Yesterday evening while I was filling up about the 15th grocery-bag of poo (I am sooo sorry Arrow Refuse!!), we had half the neighborhood kids in our yard playing with Porter. It sounded something like this: PORTER! PORTER! PORTER! PORTER! PORTER! Come here Porter! PORTER! Come here Porter! Porter come here! PORTER! PORTER! PORTER! You think I'm joking, but I'm not. One of our favorite neighbor kids, age 9 but we don't know his name yet, also stopped by for a vist. At our first meeting this winter while out walking Porter, he asked us if we had any kids. We said ~ nope, just 2 cats & a dog. He said ~ so your pets are like your kids, huh? Adam & I thought this kid was much brighter than most kids in our 'hood. Yesterday, he asked me if I "was a gardening freak like his mom". I started laughing and said, Well, yes, I guess I am! And very well put! That kid cracks me up.
I was outside until about 8:30 working in the yard; raking up the dead grass, clearing the debris from the flower beds, pulling up the beginnings of weeds, & dreaming of what I want to do with the yard. When we purchased our house last August, it was too late to do any gardening. I had grand plans of pouring over landscaping books & magazines this past winter to design my perfect cottage garden. Because in my mind, everything must be perfect the first time around. Nevermind the fact that we don't have the funds to make my perfect cottage garden. But did I plan my garden over the winter?
Noooo! Following through with goals is something I've always struggled with. I get totally ADD and move onto another project before finishing what I've started. Or, more often, get completely overwhelmed with all the things I want & need to do, and shut-down instead.
I haven't even finished painting everything I wanted to paint, and now it's time for outside activities & the last place I want to be is inside painting. So that's my goal for the next couple of weeks ~ paint, paint, paint & get those projects finished so I can start gardening without the anxiety of the things that are unfinished indoors. And yes, I'm totally aware that home projects will be neverending, but I at least want to finish what I've started ~ and finally post some before & after photos!!

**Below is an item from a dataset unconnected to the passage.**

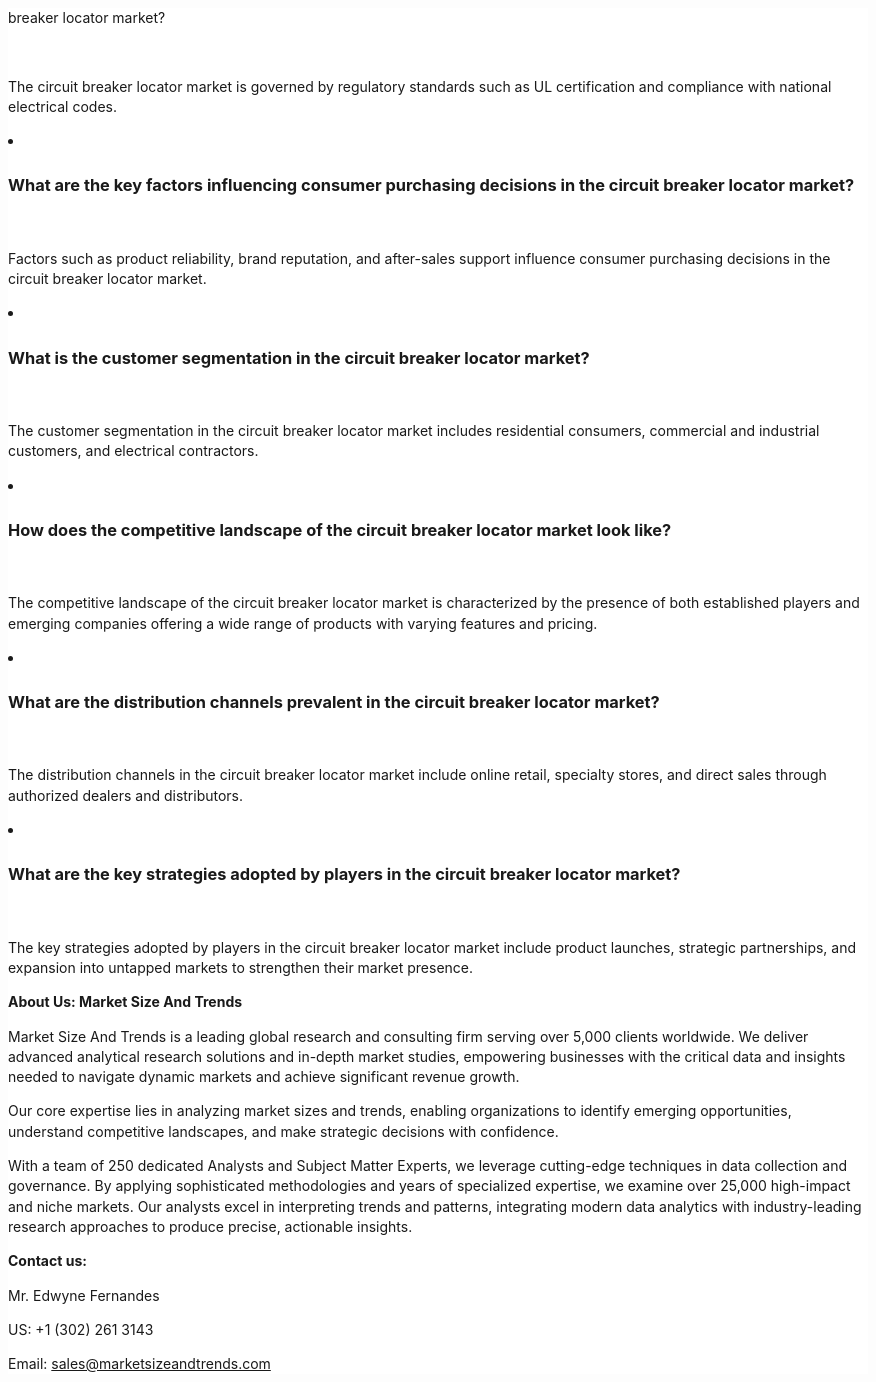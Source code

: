 breaker locator market?</h3> <p>&nbsp;</p><p>The circuit breaker locator market is governed by regulatory standards such as UL certification and compliance with national electrical codes.</p> </li> <li> <h3>What are the key factors influencing consumer purchasing decisions in the circuit breaker locator market?</h3> <p>&nbsp;</p><p>Factors such as product reliability, brand reputation, and after-sales support influence consumer purchasing decisions in the circuit breaker locator market.</p> </li> <li> <h3>What is the customer segmentation in the circuit breaker locator market?</h3> <p>&nbsp;</p><p>The customer segmentation in the circuit breaker locator market includes residential consumers, commercial and industrial customers, and electrical contractors.</p> </li> <li> <h3>How does the competitive landscape of the circuit breaker locator market look like?</h3> <p>&nbsp;</p><p>The competitive landscape of the circuit breaker locator market is characterized by the presence of both established players and emerging companies offering a wide range of products with varying features and pricing.</p> </li> <li> <h3>What are the distribution channels prevalent in the circuit breaker locator market?</h3> <p>&nbsp;</p><p>The distribution channels in the circuit breaker locator market include online retail, specialty stores, and direct sales through authorized dealers and distributors.</p> </li> <li> <h3>What are the key strategies adopted by players in the circuit breaker locator market?</h3> <p>&nbsp;</p><p>The key strategies adopted by players in the circuit breaker locator market include product launches, strategic partnerships, and expansion into untapped markets to strengthen their market presence.</p> </li></ol></body></html></p><p><strong>About Us:&nbsp;Market Size And Trends</strong></p><p>Market Size And Trends&nbsp;is a leading global research and consulting firm serving over 5,000 clients worldwide. We deliver advanced analytical research solutions and in-depth market studies, empowering businesses with the critical data and insights needed to navigate dynamic markets and achieve significant revenue growth.</p><p>Our core expertise lies in analyzing market sizes and trends, enabling organizations to identify emerging opportunities, understand competitive landscapes, and make strategic decisions with confidence.</p><p>With a team of 250 dedicated Analysts and Subject Matter Experts, we leverage cutting-edge techniques in data collection and governance. By applying sophisticated methodologies and years of specialized expertise, we examine over 25,000 high-impact and niche markets. Our analysts excel in interpreting trends and patterns, integrating modern data analytics with industry-leading research approaches to produce precise, actionable insights.</p><p><strong>Contact us:</strong></p><p>Mr. Edwyne Fernandes</p><p>US: +1 (302) 261 3143</p><p>Email: <a href="mailto:sales@marketsizeandtrends.com">sales@marketsizeandtrends.com</a>&nbsp;</p>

I've been writing this post off & on since yesterday morning. Now that the weather is nice, I hope I still find time to post all the little ramblings that I simply
must share with you all. Adam & I spend as much time as possible outdoors, especially during the summer months. We love love love the beach & being near the water (someday I will have a house near the ocean....). love camping ~ anything to take advantage of our short summers. This year, I have a feeling we'll be spending more time at home, since we have a home! After apartment living for most of my 20's and my (very) early 30's, it's amazing to have my own home to play with. The first time it hit me that this was OUR house was when I walked through the back yard and realized this was
my oil tank,
my yard,
my spindly little trees.
I read a blog recently of a woman who had taken a sabattical from blogging because she felt as though she was living to post to her blog rather than actually living her life. How true. It's so easy to get sucked into reading about other peoples' lives ~ total strangers, even ~ and trying to keep up with your own posts. This woman said she started turning every meal, every project into a photo shoot. I mentioned this revelation to my
mom who also recently started her own blog, and these were her thoughts on the subject: "we can't do that otherwise our day is nothing but artificial and for looks. So we need to just keep it real and unpretentious I suppose." While I don't want to get sucked into blog-land and leave reality altogether, one of the reasons I started blogging in the first place was to write about all the little mundane things that happen in my life and post pictures of things I love or that make me laugh so I don't forget them. And of course to share my life with my friends & family who I am so terrible at keeping in touch with.